◆ **What you will do**
Scan the data below and pick out the lines containing the word "دروبال".

(Saved entries)
BEGIN

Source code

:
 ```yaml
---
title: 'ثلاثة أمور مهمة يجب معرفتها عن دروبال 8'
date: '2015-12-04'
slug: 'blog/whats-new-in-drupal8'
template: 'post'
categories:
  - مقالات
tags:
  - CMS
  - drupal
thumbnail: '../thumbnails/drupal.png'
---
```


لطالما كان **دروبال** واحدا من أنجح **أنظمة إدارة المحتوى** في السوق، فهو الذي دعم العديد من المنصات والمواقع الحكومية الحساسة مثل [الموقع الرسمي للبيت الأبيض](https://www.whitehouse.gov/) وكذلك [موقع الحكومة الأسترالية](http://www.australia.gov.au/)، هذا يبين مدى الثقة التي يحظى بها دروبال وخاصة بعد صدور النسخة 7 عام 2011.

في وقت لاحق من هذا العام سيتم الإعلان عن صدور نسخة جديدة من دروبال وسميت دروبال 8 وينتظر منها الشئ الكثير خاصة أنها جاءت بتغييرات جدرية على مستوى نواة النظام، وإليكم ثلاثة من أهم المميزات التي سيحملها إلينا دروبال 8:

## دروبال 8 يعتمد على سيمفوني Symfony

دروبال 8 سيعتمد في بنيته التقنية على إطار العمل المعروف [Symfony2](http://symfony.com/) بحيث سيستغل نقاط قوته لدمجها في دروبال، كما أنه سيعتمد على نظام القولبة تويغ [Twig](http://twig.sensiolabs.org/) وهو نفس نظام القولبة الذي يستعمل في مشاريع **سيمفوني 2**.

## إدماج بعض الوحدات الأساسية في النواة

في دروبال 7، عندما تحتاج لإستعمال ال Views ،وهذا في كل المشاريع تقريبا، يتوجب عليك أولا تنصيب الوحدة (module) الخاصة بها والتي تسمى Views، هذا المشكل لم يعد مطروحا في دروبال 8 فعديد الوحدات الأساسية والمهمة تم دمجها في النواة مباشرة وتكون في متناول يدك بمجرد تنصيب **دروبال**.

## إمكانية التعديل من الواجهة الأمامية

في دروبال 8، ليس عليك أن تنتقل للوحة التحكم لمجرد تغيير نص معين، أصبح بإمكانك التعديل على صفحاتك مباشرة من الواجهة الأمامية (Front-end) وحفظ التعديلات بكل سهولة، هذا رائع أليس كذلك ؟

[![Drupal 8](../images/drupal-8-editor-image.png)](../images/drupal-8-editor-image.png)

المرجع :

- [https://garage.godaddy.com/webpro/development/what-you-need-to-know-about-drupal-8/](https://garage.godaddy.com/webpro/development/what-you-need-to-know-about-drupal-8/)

END

◆ **Response for this exercise**
title: 'ثلاثة أمور مهمة يجب معرفتها عن دروبال 8'
لطالما كان **دروبال** واحدا من أنجح **أنظمة إدارة المحتوى** في السوق، فهو الذي دعم العديد من المنصات والمواقع الحكومية الحساسة مثل [الموقع الرسمي للبيت الأبيض](https://www.whitehouse.gov/) وكذلك [موقع الحكومة الأسترالية](http://www.australia.gov.au/)، هذا يبين مدى الثقة التي يحظى بها دروبال وخاصة بعد صدور النسخة 7 عام 2011.
في وقت لاحق من هذا العام سيتم الإعلان عن صدور نسخة جديدة من دروبال وسميت دروبال 8 وينتظر منها الشئ الكثير خاصة أنها جاءت بتغييرات جدرية على مستوى نواة النظام، وإليكم ثلاثة من أهم المميزات التي سيحملها إلينا دروبال 8:
## دروبال 8 يعتمد على سيمفوني Symfony
دروبال 8 سيعتمد في بنيته التقنية على إطار العمل المعروف [Symfony2](http://symfony.com/) بحيث سيستغل نقاط قوته لدمجها في دروبال، كما أنه سيعتمد على نظام القولبة تويغ [Twig](http://twig.sensiolabs.org/) وهو نفس نظام القولبة الذي يستعمل في مشاريع **سيمفوني 2**.
في دروبال 7، عندما تحتاج لإستعمال ال Views ،وهذا في كل المشاريع تقريبا، يتوجب عليك أولا تنصيب الوحدة (module) الخاصة بها والتي تسمى Views، هذا المشكل لم يعد مطروحا في دروبال 8 فعديد الوحدات الأساسية والمهمة تم دمجها في النواة مباشرة وتكون في متناول يدك بمجرد تنصيب **دروبال**.
في دروبال 8، ليس عليك أن تنتقل للوحة التحكم لمجرد تغيير نص معين، أصبح بإمكانك التعديل على صفحاتك مباشرة من الواجهة الأمامية (Front-end) وحفظ التعديلات بكل سهولة، هذا رائع أليس كذلك ؟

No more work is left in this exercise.